*PROBLEM*.
Every line of the material below needs to be copied exactly; omit the pictures.

*AVAILABLE DATA*.
┏━━

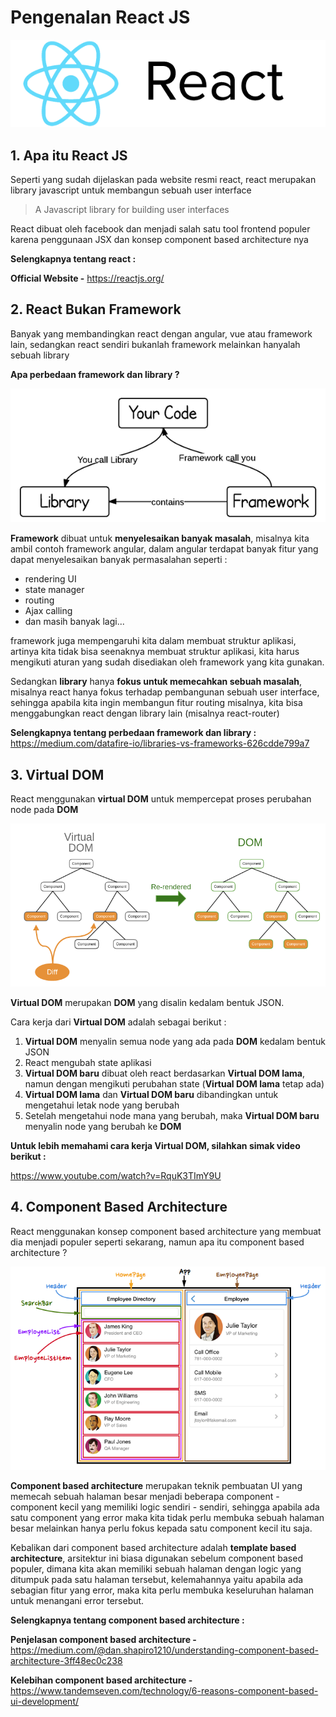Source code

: # Pengenalan React JS

![reactjs](reactjs.png)

## 1. Apa itu React JS

Seperti yang sudah dijelaskan pada website resmi react, react merupakan library javascript untuk membangun sebuah user interface

> A Javascript library for building user interfaces

React dibuat oleh facebook dan menjadi salah satu tool frontend populer karena penggunaan JSX dan konsep component based architecture nya

**Selengkapnya tentang react :**

**Official Website -** https://reactjs.org/

## 2. React Bukan Framework

Banyak yang membandingkan react dengan angular, vue atau framework lain, sedangkan react sendiri bukanlah framework melainkan hanyalah sebuah library

**Apa perbedaan framework dan library ?**

![library-framework](library-framework.png)

**Framework** dibuat untuk **menyelesaikan banyak masalah**, misalnya kita ambil contoh framework angular, dalam angular terdapat banyak fitur yang dapat menyelesaikan banyak permasalahan seperti :

- rendering UI
- state manager
- routing
- Ajax calling
- dan masih banyak lagi...

framework juga mempengaruhi kita dalam membuat struktur aplikasi, artinya kita tidak bisa seenaknya membuat struktur aplikasi, kita harus mengikuti aturan yang sudah disediakan oleh framework yang kita gunakan.

Sedangkan **library** hanya **fokus untuk memecahkan sebuah masalah**, misalnya react hanya fokus terhadap pembangunan sebuah user interface, sehingga apabila kita ingin membangun fitur routing misalnya, kita bisa menggabungkan react dengan library lain (misalnya react-router)

**Selengkapnya tentang perbedaan framework dan library :**
https://medium.com/datafire-io/libraries-vs-frameworks-626cdde799a7

## 3. Virtual DOM

React menggunakan **virtual DOM** untuk mempercepat proses perubahan node pada **DOM**

![virtual dom](virtual-dom.png)

**Virtual DOM** merupakan **DOM** yang disalin kedalam bentuk JSON.

Cara kerja dari **Virtual DOM** adalah sebagai berikut :

1.  **Virtual DOM** menyalin semua node yang ada pada **DOM** kedalam bentuk JSON
2.  React mengubah state aplikasi
3.  **Virtual DOM baru** dibuat oleh react berdasarkan **Virtual DOM lama**, namun dengan mengikuti perubahan state (**Virtual DOM lama** tetap ada)
4.  **Virtual DOM lama** dan **Virtual DOM baru** dibandingkan untuk mengetahui letak node yang berubah
5.  Setelah mengetahui node mana yang berubah, maka **Virtual DOM baru** menyalin node yang berubah ke **DOM**

**Untuk lebih memahami cara kerja Virtual DOM, silahkan simak video berikut :**

https://www.youtube.com/watch?v=RquK3TImY9U

## 4. Component Based Architecture

React menggunakan konsep component based architecture yang membuat dia menjadi populer seperti sekarang, namun apa itu component based architecture ?

![component based](component-based.png)

**Component based architecture** merupakan teknik pembuatan UI yang memecah sebuah halaman besar menjadi beberapa component - component kecil yang memiliki logic sendiri - sendiri, sehingga apabila ada satu component yang error maka kita tidak perlu membuka sebuah halaman besar melainkan hanya perlu fokus kepada satu component kecil itu saja.

Kebalikan dari component based architecture adalah **template based architecture**, arsitektur ini biasa digunakan sebelum component based populer, dimana kita akan memiliki sebuah halaman dengan logic yang ditumpuk pada satu halaman tersebut, kelemahannya yaitu apabila ada sebagian fitur yang error, maka kita perlu membuka keseluruhan halaman untuk menangani error tersebut.

**Selengkapnya tentang component based architecture :**

**Penjelasan component based architecture -** https://medium.com/@dan.shapiro1210/understanding-component-based-architecture-3ff48ec0c238

**Kelebihan component based architecture -**
https://www.tandemseven.com/technology/6-reasons-component-based-ui-development/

┗━━

*ANSWER TO THIS TASK*.
Source code

: # Pengenalan React JS

![reactjs](reactjs.png)

## 1. Apa itu React JS

Seperti yang sudah dijelaskan pada website resmi react, react merupakan library javascript untuk membangun sebuah user interface

> A Javascript library for building user interfaces

React dibuat oleh facebook dan menjadi salah satu tool frontend populer karena penggunaan JSX dan konsep component based architecture nya

**Selengkapnya tentang react :**

**Official Website -** https://reactjs.org/

## 2. React Bukan Framework

Banyak yang membandingkan react dengan angular, vue atau framework lain, sedangkan react sendiri bukanlah framework melainkan hanyalah sebuah library

**Apa perbedaan framework dan library ?**

![library-framework](library-framework.png)

**Framework** dibuat untuk **menyelesaikan banyak masalah**, misalnya kita ambil contoh framework angular, dalam angular terdapat banyak fitur yang dapat menyelesaikan banyak permasalahan seperti :

- rendering UI
- state manager
- routing
- Ajax calling
- dan masih banyak lagi...

framework juga mempengaruhi kita dalam membuat struktur aplikasi, artinya kita tidak bisa seenaknya membuat struktur aplikasi, kita harus mengikuti aturan yang sudah disediakan oleh framework yang kita gunakan.

Sedangkan **library** hanya **fokus untuk memecahkan sebuah masalah**, misalnya react hanya fokus terhadap pembangunan sebuah user interface, sehingga apabila kita ingin membangun fitur routing misalnya, kita bisa menggabungkan react dengan library lain (misalnya react-router)

**Selengkapnya tentang perbedaan framework dan library :**
https://medium.com/datafire-io/libraries-vs-frameworks-626cdde799a7

## 3. Virtual DOM

React menggunakan **virtual DOM** untuk mempercepat proses perubahan node pada **DOM**

![virtual dom](virtual-dom.png)

**Virtual DOM** merupakan **DOM** yang disalin kedalam bentuk JSON.

Cara kerja dari **Virtual DOM** adalah sebagai berikut :

1.  **Virtual DOM** menyalin semua node yang ada pada **DOM** kedalam bentuk JSON
2.  React mengubah state aplikasi
3.  **Virtual DOM baru** dibuat oleh react berdasarkan **Virtual DOM lama**, namun dengan mengikuti perubahan state (**Virtual DOM lama** tetap ada)
4.  **Virtual DOM lama** dan **Virtual DOM baru** dibandingkan untuk mengetahui letak node yang berubah
5.  Setelah mengetahui node mana yang berubah, maka **Virtual DOM baru** menyalin node yang berubah ke **DOM**

**Untuk lebih memahami cara kerja Virtual DOM, silahkan simak video berikut :**

https://www.youtube.com/watch?v=RquK3TImY9U

## 4. Component Based Architecture

React menggunakan konsep component based architecture yang membuat dia menjadi populer seperti sekarang, namun apa itu component based architecture ?

![component based](component-based.png)

**Component based architecture** merupakan teknik pembuatan UI yang memecah sebuah halaman besar menjadi beberapa component - component kecil yang memiliki logic sendiri - sendiri, sehingga apabila ada satu component yang error maka kita tidak perlu membuka sebuah halaman besar melainkan hanya perlu fokus kepada satu component kecil itu saja.

Kebalikan dari component based architecture adalah **template based architecture**, arsitektur ini biasa digunakan sebelum component based populer, dimana kita akan memiliki sebuah halaman dengan logic yang ditumpuk pada satu halaman tersebut, kelemahannya yaitu apabila ada sebagian fitur yang error, maka kita perlu membuka keseluruhan halaman untuk menangani error tersebut.

**Selengkapnya tentang component based architecture :**

**Penjelasan component based architecture -** https://medium.com/@dan.shapiro1210/understanding-component-based-architecture-3ff48ec0c238

**Kelebihan component based architecture -**
https://www.tandemseven.com/technology/6-reasons-component-based-ui-development/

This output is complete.